■ Excerpts from a dataset ■
**********

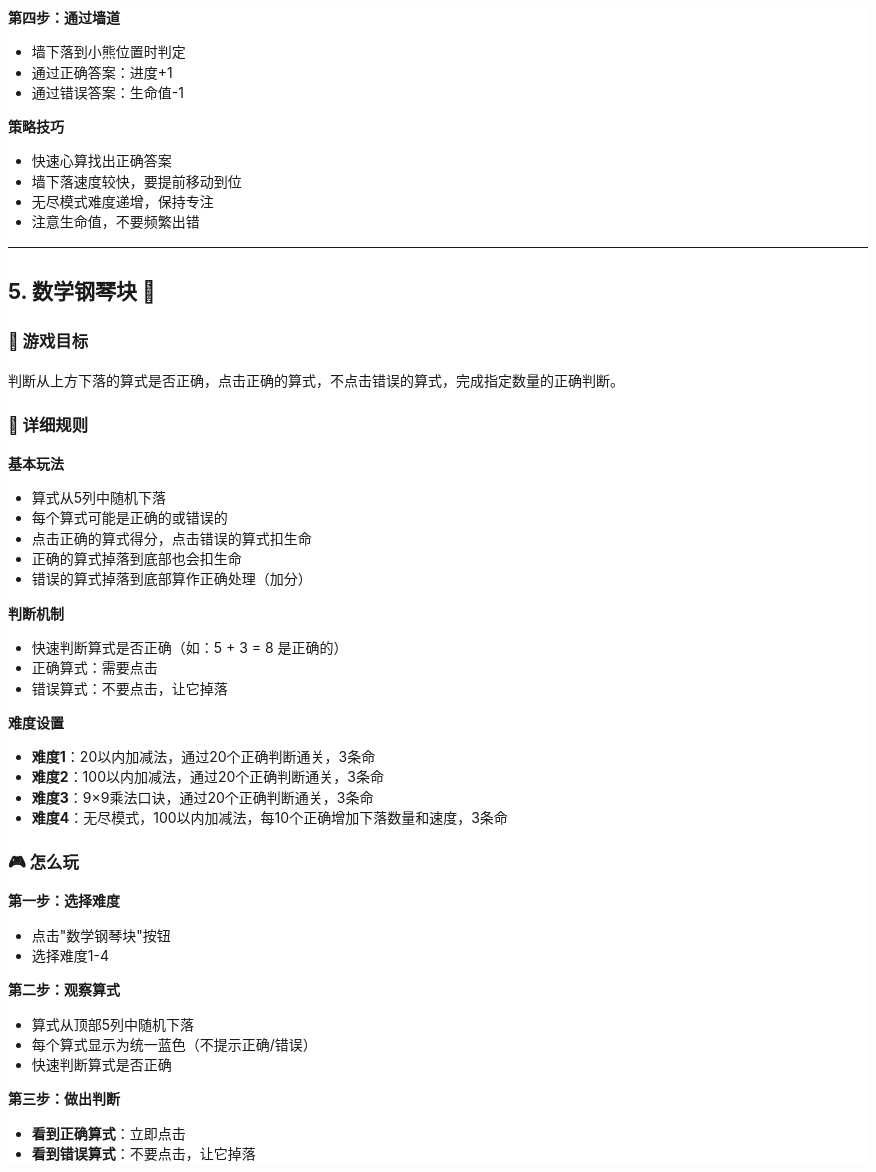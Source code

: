**第四步：通过墙道**
- 墙下落到小熊位置时判定
- 通过正确答案：进度+1
- 通过错误答案：生命值-1

**策略技巧**
- 快速心算找出正确答案
- 墙下落速度较快，要提前移动到位
- 无尽模式难度递增，保持专注
- 注意生命值，不要频繁出错

---

## 5. 数学钢琴块 🎹

### 🎯 游戏目标
判断从上方下落的算式是否正确，点击正确的算式，不点击错误的算式，完成指定数量的正确判断。

### 📖 详细规则

**基本玩法**
- 算式从5列中随机下落
- 每个算式可能是正确的或错误的
- 点击正确的算式得分，点击错误的算式扣生命
- 正确的算式掉落到底部也会扣生命
- 错误的算式掉落到底部算作正确处理（加分）

**判断机制**
- 快速判断算式是否正确（如：5 + 3 = 8 是正确的）
- 正确算式：需要点击
- 错误算式：不要点击，让它掉落

**难度设置**
- **难度1**：20以内加减法，通过20个正确判断通关，3条命
- **难度2**：100以内加减法，通过20个正确判断通关，3条命
- **难度3**：9×9乘法口诀，通过20个正确判断通关，3条命
- **难度4**：无尽模式，100以内加减法，每10个正确增加下落数量和速度，3条命

### 🎮 怎么玩

**第一步：选择难度**
- 点击"数学钢琴块"按钮
- 选择难度1-4

**第二步：观察算式**
- 算式从顶部5列中随机下落
- 每个算式显示为统一蓝色（不提示正确/错误）
- 快速判断算式是否正确

**第三步：做出判断**
- **看到正确算式**：立即点击
- **看到错误算式**：不要点击，让它掉落
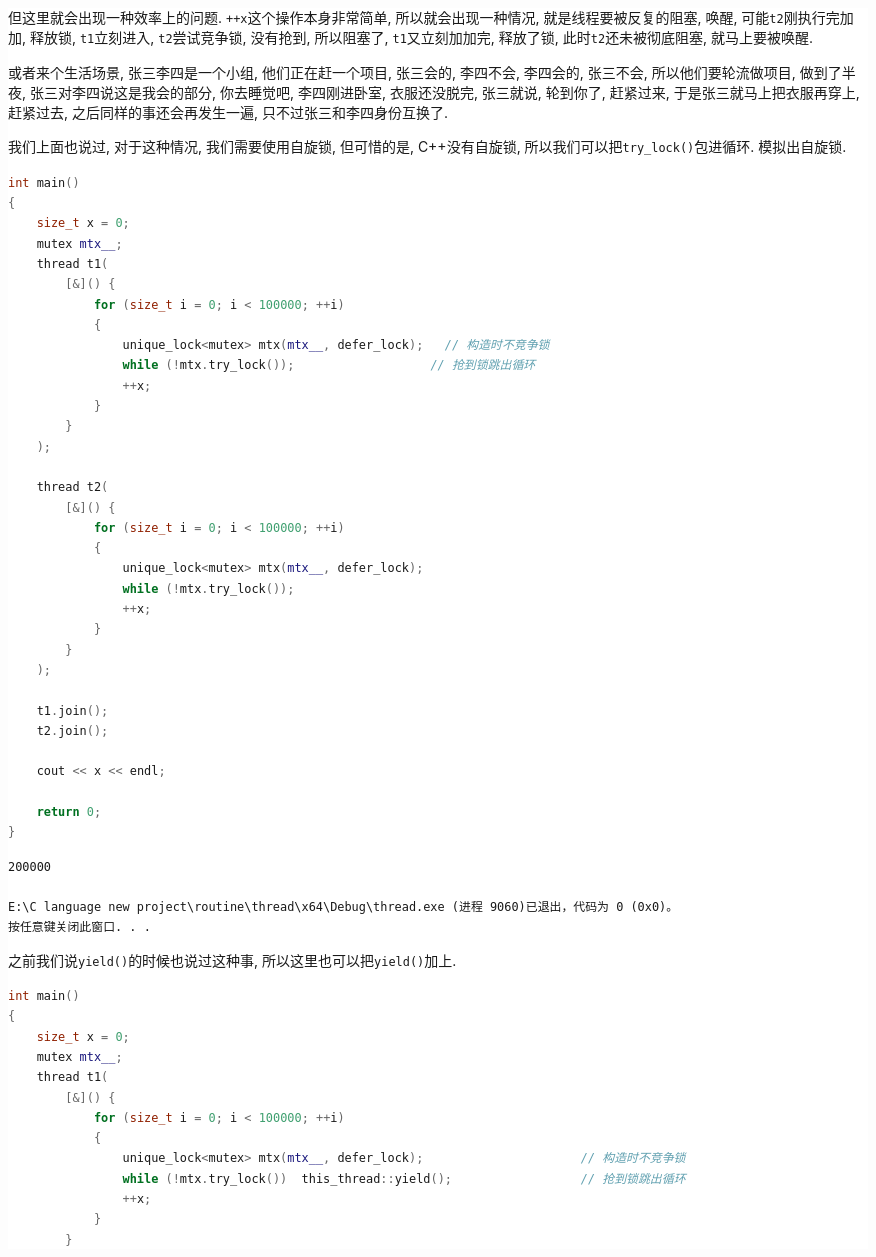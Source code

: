 但这里就会出现一种效率上的问题.    `++x`这个操作本身非常简单, 所以就会出现一种情况, 就是线程要被反复的阻塞, 唤醒, 可能`t2`刚执行完加加, 释放锁, `t1`立刻进入, `t2`尝试竞争锁, 没有抢到, 所以阻塞了, `t1`又立刻加加完, 释放了锁, 此时`t2`还未被彻底阻塞, 就马上要被唤醒. 

或者来个生活场景, 张三李四是一个小组, 他们正在赶一个项目, 张三会的, 李四不会, 李四会的, 张三不会, 所以他们要轮流做项目, 做到了半夜, 张三对李四说这是我会的部分, 你去睡觉吧, 李四刚进卧室, 衣服还没脱完, 张三就说, 轮到你了, 赶紧过来, 于是张三就马上把衣服再穿上, 赶紧过去, 之后同样的事还会再发生一遍, 只不过张三和李四身份互换了. 

我们上面也说过, 对于这种情况, 我们需要使用自旋锁, 但可惜的是, C++没有自旋锁, 所以我们可以把`try_lock()`包进循环.  模拟出自旋锁. 

```cpp
int main()
{
	size_t x = 0;
	mutex mtx__;
	thread t1(
		[&]() {
			for (size_t i = 0; i < 100000; ++i)
			{
				unique_lock<mutex> mtx(mtx__, defer_lock);   // 构造时不竞争锁
				while (!mtx.try_lock());				   // 抢到锁跳出循环
				++x;
			}
		}
	);

	thread t2(
		[&]() {
			for (size_t i = 0; i < 100000; ++i)
			{
				unique_lock<mutex> mtx(mtx__, defer_lock);
				while (!mtx.try_lock());
				++x;
			}
		}
	);

	t1.join();
	t2.join();

	cout << x << endl;

	return 0;
}
```

```shell
200000

E:\C language new project\routine\thread\x64\Debug\thread.exe (进程 9060)已退出，代码为 0 (0x0)。
按任意键关闭此窗口. . .
```

之前我们说`yield()`的时候也说过这种事, 所以这里也可以把`yield()`加上.

```cpp
int main()
{
	size_t x = 0;
	mutex mtx__;
	thread t1(
		[&]() {
			for (size_t i = 0; i < 100000; ++i)
			{
				unique_lock<mutex> mtx(mtx__, defer_lock);						// 构造时不竞争锁
				while (!mtx.try_lock())  this_thread::yield();					// 抢到锁跳出循环
				++x;
			}
		}
```
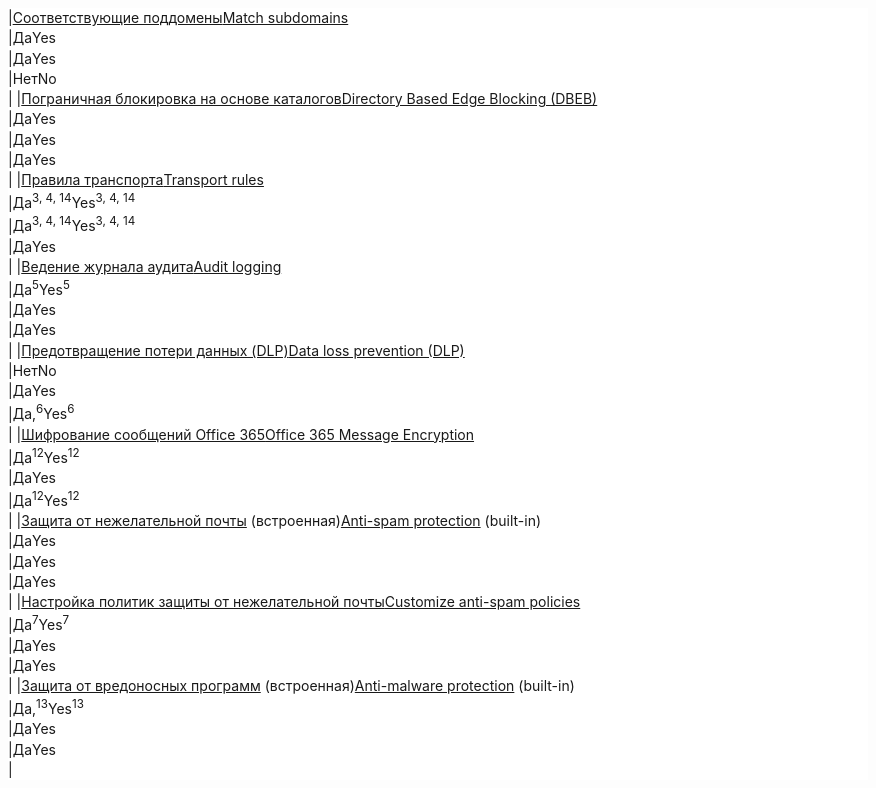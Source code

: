 |[<span data-ttu-id="cc2a8-169">Соответствующие поддомены</span><span class="sxs-lookup"><span data-stu-id="cc2a8-169">Match subdomains</span></span>](recipient-domain-and-company-management.md#match-subdomains) <br/> |<span data-ttu-id="cc2a8-170">Да</span><span class="sxs-lookup"><span data-stu-id="cc2a8-170">Yes</span></span>  <br/> |<span data-ttu-id="cc2a8-171">Да</span><span class="sxs-lookup"><span data-stu-id="cc2a8-171">Yes</span></span>  <br/> |<span data-ttu-id="cc2a8-172">Нет</span><span class="sxs-lookup"><span data-stu-id="cc2a8-172">No</span></span>  <br/> |
|[<span data-ttu-id="cc2a8-173">Пограничная блокировка на основе каталогов</span><span class="sxs-lookup"><span data-stu-id="cc2a8-173">Directory Based Edge Blocking (DBEB)</span></span>](recipient-domain-and-company-management.md#directory-based-edge-blocking-dbeb) <br/> |<span data-ttu-id="cc2a8-174">Да</span><span class="sxs-lookup"><span data-stu-id="cc2a8-174">Yes</span></span>  <br/> |<span data-ttu-id="cc2a8-175">Да</span><span class="sxs-lookup"><span data-stu-id="cc2a8-175">Yes</span></span>  <br/> |<span data-ttu-id="cc2a8-176">Да</span><span class="sxs-lookup"><span data-stu-id="cc2a8-176">Yes</span></span>  <br/> |
|[<span data-ttu-id="cc2a8-177">Правила транспорта</span><span class="sxs-lookup"><span data-stu-id="cc2a8-177">Transport rules</span></span>](messaging-policy-and-compliance-servicedesc.md#transport-rules) <br/> |<span data-ttu-id="cc2a8-178">Да<sup>3, 4, 14</sup></span><span class="sxs-lookup"><span data-stu-id="cc2a8-178">Yes<sup>3, 4, 14</sup></span></span> <br/> |<span data-ttu-id="cc2a8-179">Да<sup>3, 4, 14</sup></span><span class="sxs-lookup"><span data-stu-id="cc2a8-179">Yes<sup>3, 4, 14</sup></span></span> <br/> |<span data-ttu-id="cc2a8-180">Да</span><span class="sxs-lookup"><span data-stu-id="cc2a8-180">Yes</span></span>  <br/> |
|[<span data-ttu-id="cc2a8-181">Ведение журнала аудита</span><span class="sxs-lookup"><span data-stu-id="cc2a8-181">Audit logging</span></span>](messaging-policy-and-compliance-servicedesc.md#audit-logging) <br/> |<span data-ttu-id="cc2a8-182">Да<sup>5</sup></span><span class="sxs-lookup"><span data-stu-id="cc2a8-182">Yes<sup>5</sup></span></span> <br/> |<span data-ttu-id="cc2a8-183">Да</span><span class="sxs-lookup"><span data-stu-id="cc2a8-183">Yes</span></span>  <br/> |<span data-ttu-id="cc2a8-184">Да</span><span class="sxs-lookup"><span data-stu-id="cc2a8-184">Yes</span></span>  <br/> |
|[<span data-ttu-id="cc2a8-185">Предотвращение потери данных (DLP)</span><span class="sxs-lookup"><span data-stu-id="cc2a8-185">Data loss prevention (DLP)</span></span>](messaging-policy-and-compliance-servicedesc.md#data-loss-prevention-dlp) <br/> |<span data-ttu-id="cc2a8-186">Нет</span><span class="sxs-lookup"><span data-stu-id="cc2a8-186">No</span></span>  <br/> |<span data-ttu-id="cc2a8-187">Да</span><span class="sxs-lookup"><span data-stu-id="cc2a8-187">Yes</span></span>  <br/> |<span data-ttu-id="cc2a8-188">Да,<sup>6</sup></span><span class="sxs-lookup"><span data-stu-id="cc2a8-188">Yes<sup>6</sup></span></span> <br/> |
|[<span data-ttu-id="cc2a8-189">Шифрование сообщений Office 365</span><span class="sxs-lookup"><span data-stu-id="cc2a8-189">Office 365 Message Encryption</span></span>](messaging-policy-and-compliance-servicedesc.md#office-365-message-encryption) <br/> |<span data-ttu-id="cc2a8-190">Да<sup>12</sup></span><span class="sxs-lookup"><span data-stu-id="cc2a8-190">Yes<sup>12</sup></span></span> <br/> |<span data-ttu-id="cc2a8-191">Да</span><span class="sxs-lookup"><span data-stu-id="cc2a8-191">Yes</span></span>  <br/> |<span data-ttu-id="cc2a8-192">Да<sup>12</sup></span><span class="sxs-lookup"><span data-stu-id="cc2a8-192">Yes<sup>12</sup></span></span> <br/> |
|<span data-ttu-id="cc2a8-193">[Защита от нежелательной почты](anti-spam-and-anti-malware-protection-eop.md#anti-spam-protection) (встроенная)</span><span class="sxs-lookup"><span data-stu-id="cc2a8-193">[Anti-spam protection](anti-spam-and-anti-malware-protection-eop.md#anti-spam-protection) (built-in)</span></span>  <br/> |<span data-ttu-id="cc2a8-194">Да</span><span class="sxs-lookup"><span data-stu-id="cc2a8-194">Yes</span></span>  <br/> |<span data-ttu-id="cc2a8-195">Да</span><span class="sxs-lookup"><span data-stu-id="cc2a8-195">Yes</span></span>  <br/> |<span data-ttu-id="cc2a8-196">Да</span><span class="sxs-lookup"><span data-stu-id="cc2a8-196">Yes</span></span>  <br/> |
|[<span data-ttu-id="cc2a8-197">Настройка политик защиты от нежелательной почты</span><span class="sxs-lookup"><span data-stu-id="cc2a8-197">Customize anti-spam policies</span></span>](anti-spam-and-anti-malware-protection-eop.md#customize-anti-spam-policies) <br/> |<span data-ttu-id="cc2a8-198">Да<sup>7</sup></span><span class="sxs-lookup"><span data-stu-id="cc2a8-198">Yes<sup>7</sup></span></span> <br/> |<span data-ttu-id="cc2a8-199">Да</span><span class="sxs-lookup"><span data-stu-id="cc2a8-199">Yes</span></span>  <br/> |<span data-ttu-id="cc2a8-200">Да</span><span class="sxs-lookup"><span data-stu-id="cc2a8-200">Yes</span></span>  <br/> |
|<span data-ttu-id="cc2a8-201">[Защита от вредоносных программ](anti-spam-and-anti-malware-protection-eop.md#anti-malware-protection) (встроенная)</span><span class="sxs-lookup"><span data-stu-id="cc2a8-201">[Anti-malware protection](anti-spam-and-anti-malware-protection-eop.md#anti-malware-protection) (built-in)</span></span>  <br/> |<span data-ttu-id="cc2a8-202">Да,<sup>13</sup></span><span class="sxs-lookup"><span data-stu-id="cc2a8-202">Yes<sup>13</sup></span></span> <br/> |<span data-ttu-id="cc2a8-203">Да</span><span class="sxs-lookup"><span data-stu-id="cc2a8-203">Yes</span></span>  <br/> |<span data-ttu-id="cc2a8-204">Да</span><span class="sxs-lookup"><span data-stu-id="cc2a8-204">Yes</span></span>  <br/> |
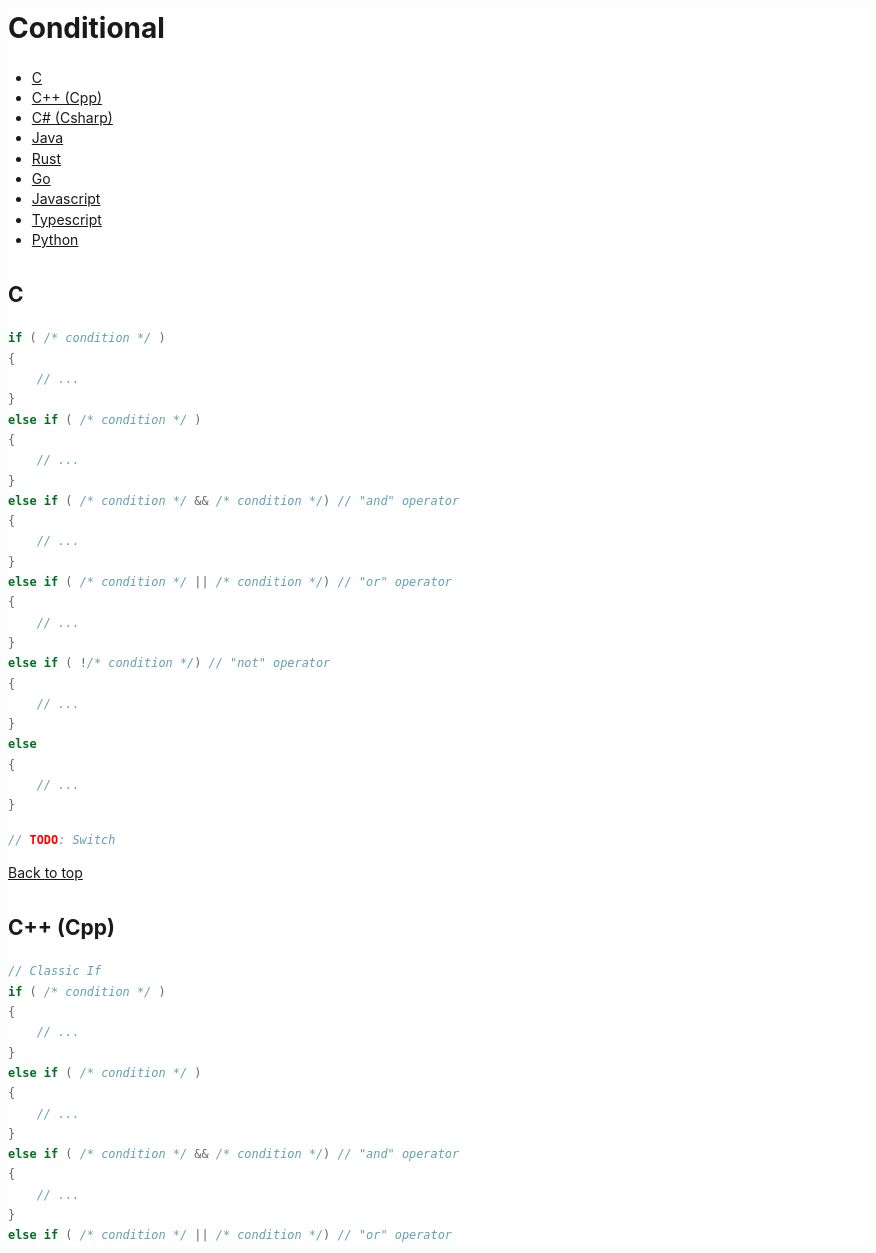 # Conditional

- [C](#c)
- [C++ (Cpp)](#c-cpp)
- [C# (Csharp)](#c-csharp)
- [Java](#java)
- [Rust](#rust)
- [Go](#go)
- [Javascript](#javascript)
- [Typescript](#typescript)
- [Python](#python)

## C

```C
if ( /* condition */ )
{
	// ...
}
else if ( /* condition */ )
{
	// ...
}
else if ( /* condition */ && /* condition */) // "and" operator
{
	// ...
}
else if ( /* condition */ || /* condition */) // "or" operator
{
	// ...
}
else if ( !/* condition */) // "not" operator
{
	// ...
}
else
{
	// ...
}
```

```C
// TODO: Switch
```

[Back to top](#top)

## C++ (Cpp)

```Cpp
// Classic If
if ( /* condition */ )
{
	// ...
}
else if ( /* condition */ )
{
	// ...
}
else if ( /* condition */ && /* condition */) // "and" operator
{
	// ...
}
else if ( /* condition */ || /* condition */) // "or" operator
```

**********

■ Action item ■
In the records above, find each line with the word "yield" and copy it.

■ Answer to the exercise ■
之前我们说`yield()`的时候也说过这种事, 所以这里也可以把`yield()`加上.
				while (!mtx.try_lock())  this_thread::yield();					// 抢到锁跳出循环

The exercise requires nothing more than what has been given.